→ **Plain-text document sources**
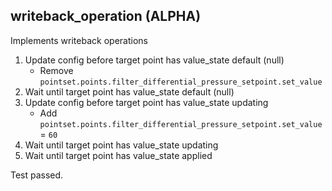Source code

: 
## writeback_operation (ALPHA)

Implements writeback operations

1. Update config before target point has value_state default (null)
    * Remove `pointset.points.filter_differential_pressure_setpoint.set_value`
1. Wait until target point has value_state default (null)
1. Update config before target point has value_state updating
    * Add `pointset.points.filter_differential_pressure_setpoint.set_value` = `60`
1. Wait until target point has value_state updating
1. Wait until target point has value_state applied

Test passed.
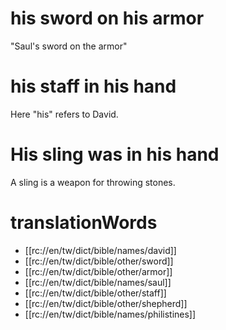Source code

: # his sword on his armor

"Saul's sword on the armor"

# his staff in his hand

Here "his" refers to David.

# His sling was in his hand

A sling is a weapon for throwing stones.

# translationWords

* [[rc://en/tw/dict/bible/names/david]]
* [[rc://en/tw/dict/bible/other/sword]]
* [[rc://en/tw/dict/bible/other/armor]]
* [[rc://en/tw/dict/bible/names/saul]]
* [[rc://en/tw/dict/bible/other/staff]]
* [[rc://en/tw/dict/bible/other/shepherd]]
* [[rc://en/tw/dict/bible/names/philistines]]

→ **EXERCISE**
Leave the pictures out and print the records above exactly as they stand.

→ **ANSWER BOX**
Source code

: 
## writeback_operation (ALPHA)

Implements writeback operations

1. Update config before target point has value_state default (null)
    * Remove `pointset.points.filter_differential_pressure_setpoint.set_value`
1. Wait until target point has value_state default (null)
1. Update config before target point has value_state updating
    * Add `pointset.points.filter_differential_pressure_setpoint.set_value` = `60`
1. Wait until target point has value_state updating
1. Wait until target point has value_state applied

Test passed.
Source code

: # his sword on his armor

"Saul's sword on the armor"

# his staff in his hand

Here "his" refers to David.

# His sling was in his hand

A sling is a weapon for throwing stones.

# translationWords

* [[rc://en/tw/dict/bible/names/david]]
* [[rc://en/tw/dict/bible/other/sword]]
* [[rc://en/tw/dict/bible/other/armor]]
* [[rc://en/tw/dict/bible/names/saul]]
* [[rc://en/tw/dict/bible/other/staff]]
* [[rc://en/tw/dict/bible/other/shepherd]]
* [[rc://en/tw/dict/bible/names/philistines]]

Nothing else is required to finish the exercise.